• [INSTRUCTIONS FOR THE TASK]:
Two lines mark the range in the entries below: the one holding "# Project Overview" and the one holding "Below are some". Set down those two and all lines between them, exactly.

• [RECORDS TO PROCESS]:
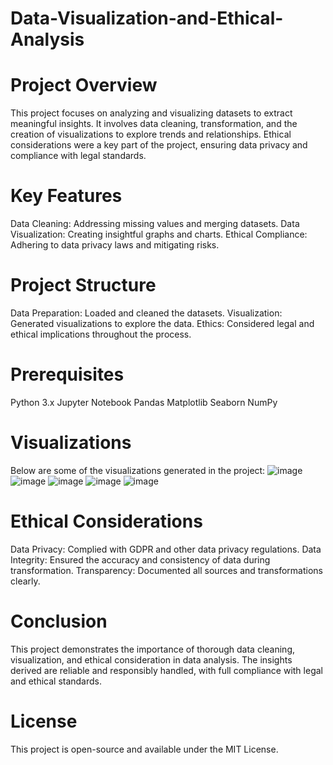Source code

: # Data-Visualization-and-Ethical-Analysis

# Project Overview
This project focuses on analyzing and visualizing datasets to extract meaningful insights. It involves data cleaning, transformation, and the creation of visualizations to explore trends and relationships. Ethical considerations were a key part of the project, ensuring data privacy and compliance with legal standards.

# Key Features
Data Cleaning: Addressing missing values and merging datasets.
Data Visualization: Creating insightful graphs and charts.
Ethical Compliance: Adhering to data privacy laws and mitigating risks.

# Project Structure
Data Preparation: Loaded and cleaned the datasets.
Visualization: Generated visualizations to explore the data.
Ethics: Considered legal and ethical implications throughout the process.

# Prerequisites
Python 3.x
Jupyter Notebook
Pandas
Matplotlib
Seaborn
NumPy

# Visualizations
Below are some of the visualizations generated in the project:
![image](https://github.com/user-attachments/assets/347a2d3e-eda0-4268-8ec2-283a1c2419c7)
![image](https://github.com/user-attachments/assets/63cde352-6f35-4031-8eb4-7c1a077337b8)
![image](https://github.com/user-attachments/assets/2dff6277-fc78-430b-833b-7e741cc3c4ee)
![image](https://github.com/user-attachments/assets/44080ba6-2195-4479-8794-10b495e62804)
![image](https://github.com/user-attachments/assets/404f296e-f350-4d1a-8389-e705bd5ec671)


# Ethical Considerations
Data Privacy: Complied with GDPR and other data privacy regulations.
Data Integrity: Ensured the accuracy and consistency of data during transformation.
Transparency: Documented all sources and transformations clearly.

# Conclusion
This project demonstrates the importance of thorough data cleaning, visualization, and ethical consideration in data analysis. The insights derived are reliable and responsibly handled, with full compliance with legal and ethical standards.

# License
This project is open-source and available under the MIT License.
--
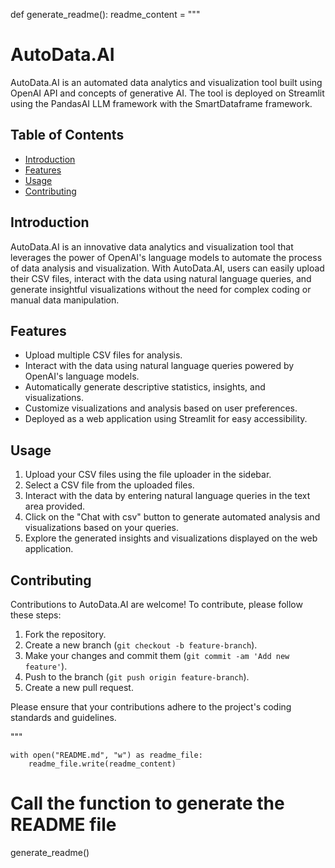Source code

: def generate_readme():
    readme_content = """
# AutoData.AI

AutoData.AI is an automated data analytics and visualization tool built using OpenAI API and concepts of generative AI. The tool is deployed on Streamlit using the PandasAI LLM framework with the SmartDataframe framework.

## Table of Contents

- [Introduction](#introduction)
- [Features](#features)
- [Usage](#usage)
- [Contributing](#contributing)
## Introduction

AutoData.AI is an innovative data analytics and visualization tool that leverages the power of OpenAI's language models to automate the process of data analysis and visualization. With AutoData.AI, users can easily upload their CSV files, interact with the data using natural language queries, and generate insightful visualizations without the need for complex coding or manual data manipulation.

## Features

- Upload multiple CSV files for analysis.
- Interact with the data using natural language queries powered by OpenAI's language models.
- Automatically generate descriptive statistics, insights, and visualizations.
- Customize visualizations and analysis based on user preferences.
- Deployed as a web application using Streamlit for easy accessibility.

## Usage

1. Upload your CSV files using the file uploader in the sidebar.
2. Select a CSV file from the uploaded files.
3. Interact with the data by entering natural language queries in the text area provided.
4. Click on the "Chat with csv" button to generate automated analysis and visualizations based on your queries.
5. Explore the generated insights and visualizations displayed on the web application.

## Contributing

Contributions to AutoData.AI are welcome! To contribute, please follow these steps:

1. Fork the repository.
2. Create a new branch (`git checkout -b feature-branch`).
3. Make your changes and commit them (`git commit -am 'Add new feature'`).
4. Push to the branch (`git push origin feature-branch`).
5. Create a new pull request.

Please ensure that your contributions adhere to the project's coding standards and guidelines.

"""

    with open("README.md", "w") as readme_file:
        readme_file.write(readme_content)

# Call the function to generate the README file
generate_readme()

• [RESPONSE TO THIS EXERCISE]:
# Project Overview
This project focuses on analyzing and visualizing datasets to extract meaningful insights. It involves data cleaning, transformation, and the creation of visualizations to explore trends and relationships. Ethical considerations were a key part of the project, ensuring data privacy and compliance with legal standards.

# Key Features
Data Cleaning: Addressing missing values and merging datasets.
Data Visualization: Creating insightful graphs and charts.
Ethical Compliance: Adhering to data privacy laws and mitigating risks.

# Project Structure
Data Preparation: Loaded and cleaned the datasets.
Visualization: Generated visualizations to explore the data.
Ethics: Considered legal and ethical implications throughout the process.

# Prerequisites
Python 3.x
Jupyter Notebook
Pandas
Matplotlib
Seaborn
NumPy

# Visualizations
Below are some of the visualizations generated in the project:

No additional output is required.